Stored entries
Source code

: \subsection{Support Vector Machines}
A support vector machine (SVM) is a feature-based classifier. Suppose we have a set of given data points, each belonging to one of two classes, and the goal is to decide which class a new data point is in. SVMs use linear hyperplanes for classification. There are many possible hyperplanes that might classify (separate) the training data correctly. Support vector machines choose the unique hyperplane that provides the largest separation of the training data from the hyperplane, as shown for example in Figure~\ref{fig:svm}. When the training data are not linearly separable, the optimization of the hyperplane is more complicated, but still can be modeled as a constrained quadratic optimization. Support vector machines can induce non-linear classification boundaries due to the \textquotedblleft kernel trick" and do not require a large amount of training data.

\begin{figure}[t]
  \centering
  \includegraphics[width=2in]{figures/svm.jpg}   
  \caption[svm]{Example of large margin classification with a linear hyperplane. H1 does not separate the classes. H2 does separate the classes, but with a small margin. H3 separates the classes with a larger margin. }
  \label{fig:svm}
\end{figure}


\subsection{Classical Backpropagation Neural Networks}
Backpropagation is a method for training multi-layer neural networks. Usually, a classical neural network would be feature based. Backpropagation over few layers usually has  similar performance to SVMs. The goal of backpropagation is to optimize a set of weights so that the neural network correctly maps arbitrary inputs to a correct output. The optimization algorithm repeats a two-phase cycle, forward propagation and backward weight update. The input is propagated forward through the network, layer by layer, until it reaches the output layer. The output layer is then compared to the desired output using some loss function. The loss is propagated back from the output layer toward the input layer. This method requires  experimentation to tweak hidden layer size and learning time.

PROMPT -
Up to and including the line that holds "A support vector", reproduce the records above exactly from their first line, and give nothing else.

WRITTEN SOLUTION -
Source code

: \subsection{Support Vector Machines}
A support vector machine (SVM) is a feature-based classifier. Suppose we have a set of given data points, each belonging to one of two classes, and the goal is to decide which class a new data point is in. SVMs use linear hyperplanes for classification. There are many possible hyperplanes that might classify (separate) the training data correctly. Support vector machines choose the unique hyperplane that provides the largest separation of the training data from the hyperplane, as shown for example in Figure~\ref{fig:svm}. When the training data are not linearly separable, the optimization of the hyperplane is more complicated, but still can be modeled as a constrained quadratic optimization. Support vector machines can induce non-linear classification boundaries due to the \textquotedblleft kernel trick" and do not require a large amount of training data.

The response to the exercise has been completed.